Many of these books have attracted a cult following including banned books, transgressive fiction, controversial books and erotic literature. A near synonym would be cult fiction. The term "underground literature" first gained widespread attention with the publication of The Literary Underground of the Old Regime in 1982.


Examples of clandestine literature include the Samizdat literature of Soviet dissidents; the Aljamiado literature of Al-Andalus Spain; and the nushu writing of some upper-class women in Hunan, China, from around the 10th century to the 19th century. Clandestine publications were plentiful during the Enlightenment era in 18th-century France, circulating as pamphlets or manuscripts, usually containing texts that would have been considered highly blasphemous by the Ancien Régime, or even straight out atheist. These clandestine manuscripts particularly flourished in the 1720's, and contained such controversial works as Treatise of the Three Impostors and the reverend Jean Mesliers Atheistic Testament. Both texts were later published in edited versions by Voltaire, but handwritten manuscript copies have been found in private libraries all over Europe. The clandestine literature of 18th century France also consisted of printed works produced in neighbouring Switzerland or the Netherlands and smuggled into France. These books were usually termed "philosophical works", but varied greatly in content from pornography, utopian novels, political slander and actual philosophical works by radical enlightenment philosophers like Baron d'Holbach, Julien Offray de La Mettrie and Jean-Jacques Rousseau.

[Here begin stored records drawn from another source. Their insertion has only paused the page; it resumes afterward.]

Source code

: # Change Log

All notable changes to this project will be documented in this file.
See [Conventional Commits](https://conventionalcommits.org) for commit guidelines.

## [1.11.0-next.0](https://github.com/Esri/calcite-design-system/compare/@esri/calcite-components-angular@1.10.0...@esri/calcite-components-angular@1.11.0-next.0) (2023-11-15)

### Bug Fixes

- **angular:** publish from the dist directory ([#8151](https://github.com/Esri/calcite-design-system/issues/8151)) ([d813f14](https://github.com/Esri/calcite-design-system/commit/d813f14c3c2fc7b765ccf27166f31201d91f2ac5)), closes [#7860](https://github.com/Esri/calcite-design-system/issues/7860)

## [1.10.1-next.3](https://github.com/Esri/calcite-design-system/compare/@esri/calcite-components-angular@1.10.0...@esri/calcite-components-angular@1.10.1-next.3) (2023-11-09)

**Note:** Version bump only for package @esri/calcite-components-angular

The willingness to break the law may be due to ideological reasons, when works are contrary to government positions or pose a threat to the institutions in power, but also for reasons at a formal level, when publications do not comply with legal regulations imposed for the circulation of printed works. Underground literature is a type of clandestine literature that does not necessarily have the evasion of the censorship of the time as its purpose; the goal of its writers may only be to lower publishing costs, often being funded by the authors themselves.

Works that are originally published by clandestine means may eventually become established as canonical literature, such as Das Kapital and El Buscón.

A legitimate publisher in one jurisdiction may assist writers from elsewhere to circumvent their own laws by enabling them to publish abroad. The Olympia Press in Paris published several 20th-century English-language writers, including Henry Miller, who were facing censorship and possible prosecution in their own country at the time.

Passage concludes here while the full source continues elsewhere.